Jueves 3 de noviembre de 2011



Venerados hermanos,
queridos hermanos y hermanas:

Al día siguiente de la conmemoración litúrgica de todos los fieles difuntos, nos reunimos en torno al altar del Señor para ofrecer su Sacrificio en sufragio de los cardenales y de los obispos que, en el curso del último año, han concluido su peregrinación terrena. Con gran afecto recordamos a los venerados miembros del Colegio cardenalicio que nos han dejado: Urbano Navarrete, s.j., Michele Giordano, Varkey Vithayathil, c.ss.r., Giovanni Saldarini, Agustín García-Gasco Vicente, Georg Maximilian Sterzinsky, Kazimierz Swiatek, Virgilio Noè, Aloysius Matthew Ambrozic y Andrzej Maria Deskur. Juntamente con ellos presentamos al trono del Altísimo las almas de los hermanos en el episcopado fallecidos. Por todos y por cada uno elevamos nuestra oración, animados por la fe en la vida eterna y en el misterio de la comunión de los santos. Una fe llena de esperanza, iluminada también por la Palabra de Dios que hemos escuchado.

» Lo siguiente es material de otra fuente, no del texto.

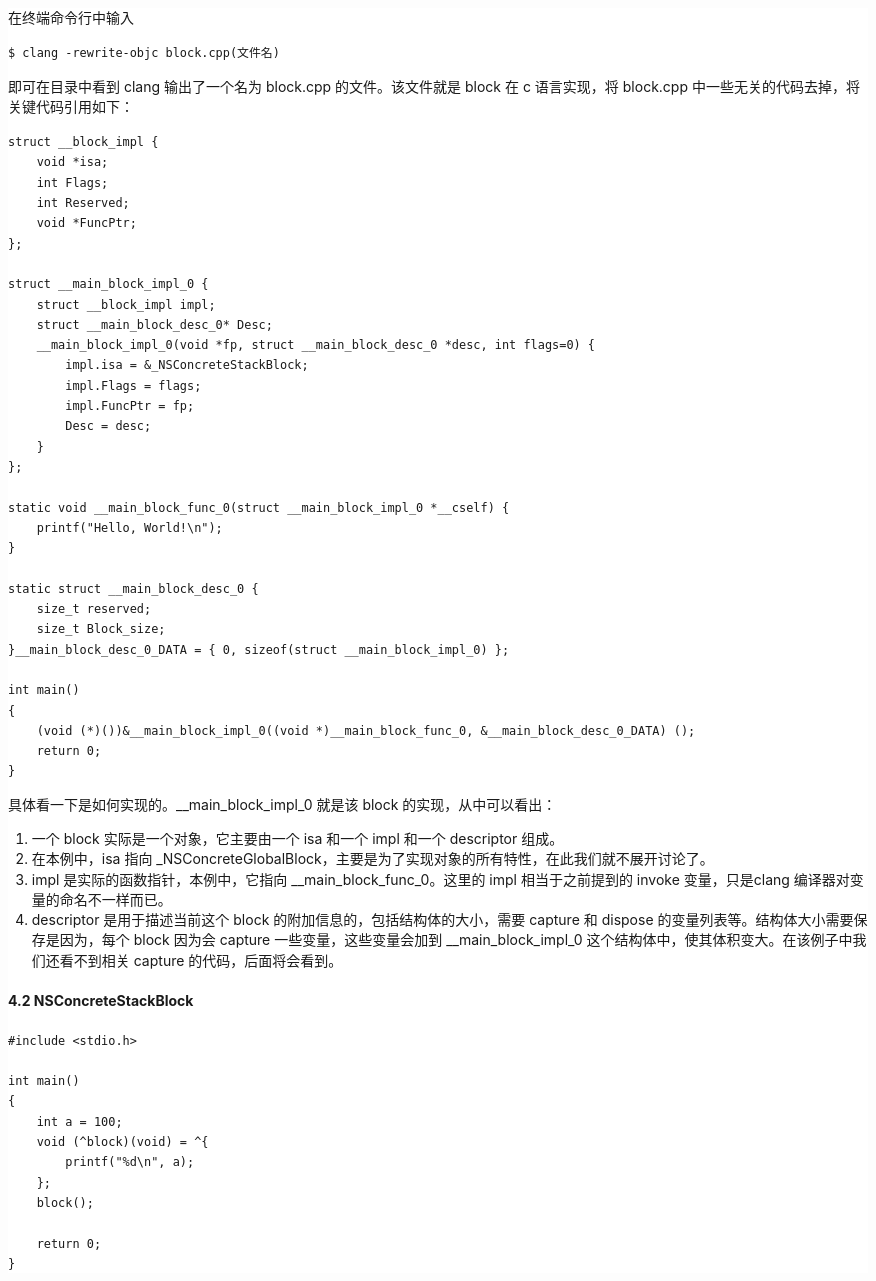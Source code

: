 在终端命令行中输入 

```
$ clang -rewrite-objc block.cpp(文件名) 
```

即可在目录中看到 clang 输出了一个名为 block.cpp 的文件。该文件就是 block 在 c 语言实现，将 block.cpp 中一些无关的代码去掉，将关键代码引用如下：

```
struct __block_impl { 
    void *isa; 
    int Flags; 
    int Reserved; 
    void *FuncPtr; 
}; 

struct __main_block_impl_0 { 
    struct __block_impl impl; 
    struct __main_block_desc_0* Desc; 
    __main_block_impl_0(void *fp, struct __main_block_desc_0 *desc, int flags=0) { 
        impl.isa = &_NSConcreteStackBlock; 
        impl.Flags = flags; 
        impl.FuncPtr = fp; 
        Desc = desc; 
    } 
}; 
    
static void __main_block_func_0(struct __main_block_impl_0 *__cself) { 
    printf("Hello, World!\n"); 
} 

static struct __main_block_desc_0 { 
    size_t reserved; 
    size_t Block_size; 
}__main_block_desc_0_DATA = { 0, sizeof(struct __main_block_impl_0) }; 

int main() 
{ 
    (void (*)())&__main_block_impl_0((void *)__main_block_func_0, &__main_block_desc_0_DATA) (); 
    return 0; 
} 
```

具体看一下是如何实现的。\_\_main\_block\_impl\_0 就是该 block 的实现，从中可以看出：

1. 一个 block 实际是一个对象，它主要由一个 isa 和一个 impl 和一个 descriptor 组成。
2. 在本例中，isa 指向 \_NSConcreteGlobalBlock，主要是为了实现对象的所有特性，在此我们就不展开讨论了。
3. impl 是实际的函数指针，本例中，它指向 \_\_main\_block\_func\_0。这里的 impl 相当于之前提到的 invoke 变量，只是clang 编译器对变量的命名不一样而已。
4. descriptor 是用于描述当前这个 block 的附加信息的，包括结构体的大小，需要 capture 和 dispose 的变量列表等。结构体大小需要保存是因为，每个 block 因为会 capture 一些变量，这些变量会加到 \_\_main\_block\_impl\_0 这个结构体中，使其体积变大。在该例子中我们还看不到相关 capture 的代码，后面将会看到。

#### 4.2 NSConcreteStackBlock

```
#include <stdio.h> 

int main()
{ 
    int a = 100; 
    void (^block)(void) = ^{ 
        printf("%d\n", a); 
    }; 
    block(); 

    return 0; 
}
```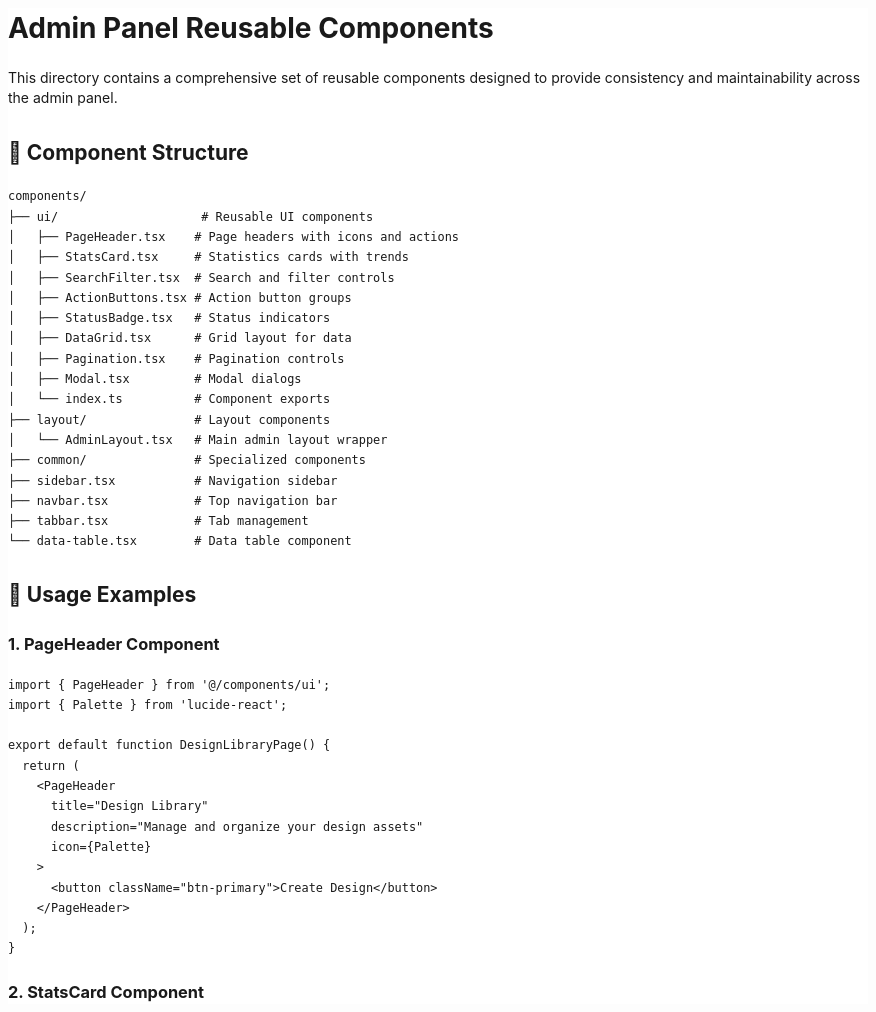 # Admin Panel Reusable Components

This directory contains a comprehensive set of reusable components designed to provide consistency and maintainability across the admin panel.

## 📁 Component Structure

```
components/
├── ui/                    # Reusable UI components
│   ├── PageHeader.tsx    # Page headers with icons and actions
│   ├── StatsCard.tsx     # Statistics cards with trends
│   ├── SearchFilter.tsx  # Search and filter controls
│   ├── ActionButtons.tsx # Action button groups
│   ├── StatusBadge.tsx   # Status indicators
│   ├── DataGrid.tsx      # Grid layout for data
│   ├── Pagination.tsx    # Pagination controls
│   ├── Modal.tsx         # Modal dialogs
│   └── index.ts          # Component exports
├── layout/               # Layout components
│   └── AdminLayout.tsx   # Main admin layout wrapper
├── common/               # Specialized components
├── sidebar.tsx           # Navigation sidebar
├── navbar.tsx            # Top navigation bar
├── tabbar.tsx            # Tab management
└── data-table.tsx        # Data table component
```

## 🎯 Usage Examples

### 1. PageHeader Component

```tsx
import { PageHeader } from '@/components/ui';
import { Palette } from 'lucide-react';

export default function DesignLibraryPage() {
  return (
    <PageHeader
      title="Design Library"
      description="Manage and organize your design assets"
      icon={Palette}
    >
      <button className="btn-primary">Create Design</button>
    </PageHeader>
  );
}
```

### 2. StatsCard Component
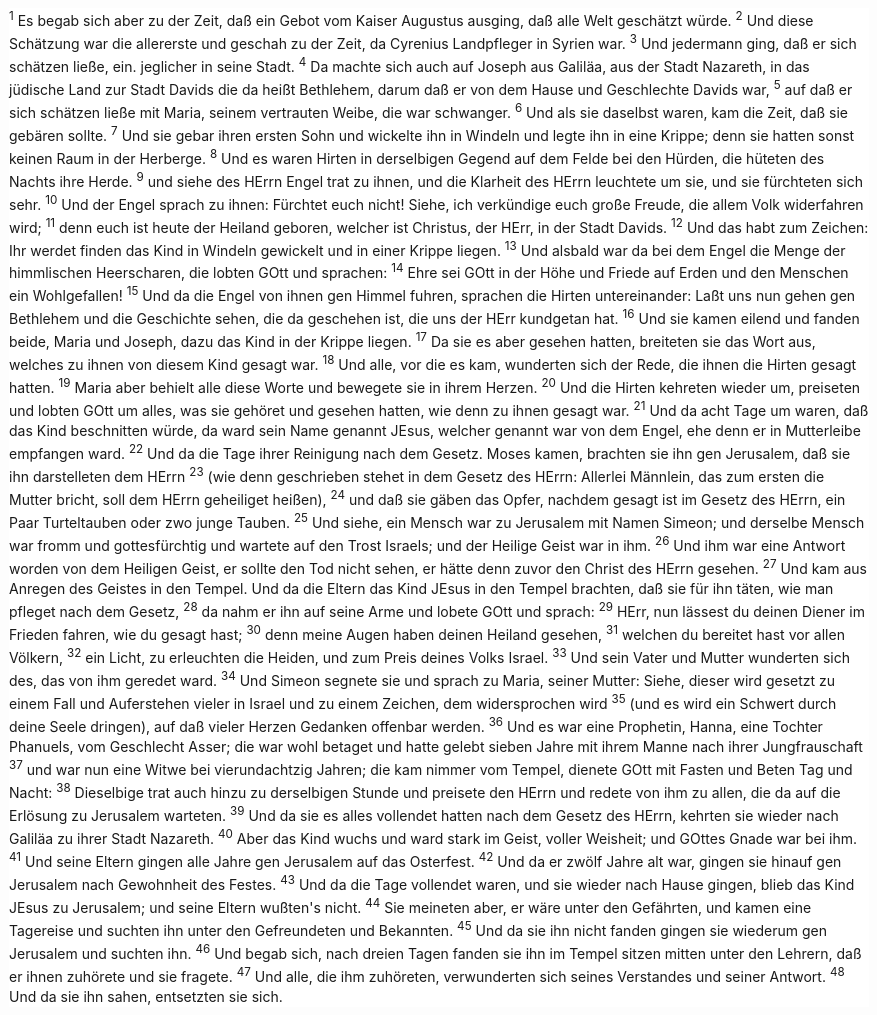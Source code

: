 <sup>1</sup> Es begab sich aber zu der Zeit, daß ein Gebot vom Kaiser Augustus ausging, daß alle Welt geschätzt würde. <sup>2</sup> Und diese Schätzung war die allererste und geschah zu der Zeit, da Cyrenius Landpfleger in Syrien war. <sup>3</sup> Und jedermann ging, daß er sich schätzen ließe, ein. jeglicher in seine Stadt. <sup>4</sup> Da machte sich auch auf Joseph aus Galiläa, aus der Stadt Nazareth, in das jüdische Land zur Stadt Davids die da heißt Bethlehem, darum daß er von dem Hause und Geschlechte Davids war, <sup>5</sup> auf daß er sich schätzen ließe mit Maria, seinem vertrauten Weibe, die war schwanger. <sup>6</sup> Und als sie daselbst waren, kam die Zeit, daß sie gebären sollte. <sup>7</sup> Und sie gebar ihren ersten Sohn und wickelte ihn in Windeln und legte ihn in eine Krippe; denn sie hatten sonst keinen Raum in der Herberge. <sup>8</sup> Und es waren Hirten in derselbigen Gegend auf dem Felde bei den Hürden, die hüteten des Nachts ihre Herde. <sup>9</sup> und siehe des HErrn Engel trat zu ihnen, und die Klarheit des HErrn leuchtete um sie, und sie fürchteten sich sehr. <sup>10</sup> Und der Engel sprach zu ihnen: Fürchtet euch nicht! Siehe, ich verkündige euch große Freude, die allem Volk widerfahren wird; <sup>11</sup> denn euch ist heute der Heiland geboren, welcher ist Christus, der HErr, in der Stadt Davids. <sup>12</sup> Und das habt zum Zeichen: Ihr werdet finden das Kind in Windeln gewickelt und in einer Krippe liegen. <sup>13</sup> Und alsbald war da bei dem Engel die Menge der himmlischen Heerscharen, die lobten GOtt und sprachen: <sup>14</sup> Ehre sei GOtt in der Höhe und Friede auf Erden und den Menschen ein Wohlgefallen! <sup>15</sup> Und da die Engel von ihnen gen Himmel fuhren, sprachen die Hirten untereinander: Laßt uns nun gehen gen Bethlehem und die Geschichte sehen, die da geschehen ist, die uns der HErr kundgetan hat. <sup>16</sup> Und sie kamen eilend und fanden beide, Maria und Joseph, dazu das Kind in der Krippe liegen. <sup>17</sup> Da sie es aber gesehen hatten, breiteten sie das Wort aus, welches zu ihnen von diesem Kind gesagt war. <sup>18</sup> Und alle, vor die es kam, wunderten sich der Rede, die ihnen die Hirten gesagt hatten. <sup>19</sup> Maria aber behielt alle diese Worte und bewegete sie in ihrem Herzen. <sup>20</sup> Und die Hirten kehreten wieder um, preiseten und lobten GOtt um alles, was sie gehöret und gesehen hatten, wie denn zu ihnen gesagt war. <sup>21</sup> Und da acht Tage um waren, daß das Kind beschnitten würde, da ward sein Name genannt JEsus, welcher genannt war von dem Engel, ehe denn er in Mutterleibe empfangen ward. <sup>22</sup> Und da die Tage ihrer Reinigung nach dem Gesetz. Moses kamen, brachten sie ihn gen Jerusalem, daß sie ihn darstelleten dem HErrn <sup>23</sup> (wie denn geschrieben stehet in dem Gesetz des HErrn: Allerlei Männlein, das zum ersten die Mutter bricht, soll dem HErrn geheiliget heißen), <sup>24</sup> und daß sie gäben das Opfer, nachdem gesagt ist im Gesetz des HErrn, ein Paar Turteltauben oder zwo junge Tauben. <sup>25</sup> Und siehe, ein Mensch war zu Jerusalem mit Namen Simeon; und derselbe Mensch war fromm und gottesfürchtig und wartete auf den Trost Israels; und der Heilige Geist war in ihm. <sup>26</sup> Und ihm war eine Antwort worden von dem Heiligen Geist, er sollte den Tod nicht sehen, er hätte denn zuvor den Christ des HErrn gesehen. <sup>27</sup> Und kam aus Anregen des Geistes in den Tempel. Und da die Eltern das Kind JEsus in den Tempel brachten, daß sie für ihn täten, wie man pfleget nach dem Gesetz, <sup>28</sup> da nahm er ihn auf seine Arme und lobete GOtt und sprach: <sup>29</sup> HErr, nun lässest du deinen Diener im Frieden fahren, wie du gesagt hast; <sup>30</sup> denn meine Augen haben deinen Heiland gesehen, <sup>31</sup> welchen du bereitet hast vor allen Völkern, <sup>32</sup> ein Licht, zu erleuchten die Heiden, und zum Preis deines Volks Israel. <sup>33</sup> Und sein Vater und Mutter wunderten sich des, das von ihm geredet ward. <sup>34</sup> Und Simeon segnete sie und sprach zu Maria, seiner Mutter: Siehe, dieser wird gesetzt zu einem Fall und Auferstehen vieler in Israel und zu einem Zeichen, dem widersprochen wird <sup>35</sup> (und es wird ein Schwert durch deine Seele dringen), auf daß vieler Herzen Gedanken offenbar werden. <sup>36</sup> Und es war eine Prophetin, Hanna, eine Tochter Phanuels, vom Geschlecht Asser; die war wohl betaget und hatte gelebt sieben Jahre mit ihrem Manne nach ihrer Jungfrauschaft <sup>37</sup> und war nun eine Witwe bei vierundachtzig Jahren; die kam nimmer vom Tempel, dienete GOtt mit Fasten und Beten Tag und Nacht: <sup>38</sup> Dieselbige trat auch hinzu zu derselbigen Stunde und preisete den HErrn und redete von ihm zu allen, die da auf die Erlösung zu Jerusalem warteten. <sup>39</sup> Und da sie es alles vollendet hatten nach dem Gesetz des HErrn, kehrten sie wieder nach Galiläa zu ihrer Stadt Nazareth. <sup>40</sup> Aber das Kind wuchs und ward stark im Geist, voller Weisheit; und GOttes Gnade war bei ihm. <sup>41</sup> Und seine Eltern gingen alle Jahre gen Jerusalem auf das Osterfest. <sup>42</sup> Und da er zwölf Jahre alt war, gingen sie hinauf gen Jerusalem nach Gewohnheit des Festes. <sup>43</sup> Und da die Tage vollendet waren, und sie wieder nach Hause gingen, blieb das Kind JEsus zu Jerusalem; und seine Eltern wußten's nicht. <sup>44</sup> Sie meineten aber, er wäre unter den Gefährten, und kamen eine Tagereise und suchten ihn unter den Gefreundeten und Bekannten. <sup>45</sup> Und da sie ihn nicht fanden gingen sie wiederum gen Jerusalem und suchten ihn. <sup>46</sup> Und begab sich, nach dreien Tagen fanden sie ihn im Tempel sitzen mitten unter den Lehrern, daß er ihnen zuhörete und sie fragete. <sup>47</sup> Und alle, die ihm zuhöreten, verwunderten sich seines Verstandes und seiner Antwort. <sup>48</sup> Und da sie ihn sahen, entsetzten sie sich.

El texto, tomado del Libro del profeta Oseas, nos hace pensar inmediatamente en la resurrección de Jesús, en el misterio de su muerte y de su despertar a la vida inmortal. Este pasaje de Oseas —la primera mitad del capítulo VI— estaba profundamente grabado en el corazón y en la mente de Jesús. En efecto, —en los Evangelios— retoma más de una vez el versículo Os 6,6: «Quiero misericordia y no sacrificio, conocimiento de Dios, más que holocaustos». En cambio, Jesús no cita el versículo Os 6,2, pero lo hace suyo y lo realiza en el misterio pascual: «En dos días nos volverá la vida y al tercero nos hará resurgir; viviremos en su presencia». El Señor Jesús, a la luz de esta palabra, afrontó la pasión, emprendió con decisión el camino de la cruz. Hablaba abiertamente a sus discípulos de lo que debía sucederle en Jerusalén, y el oráculo del profeta Oseas resonaba en sus mismas palabras: «El Hijo del hombre va a ser entregado en manos de los hombres y lo matarán; y después de muerto, a los tres días resucitará» (Mc 9,31).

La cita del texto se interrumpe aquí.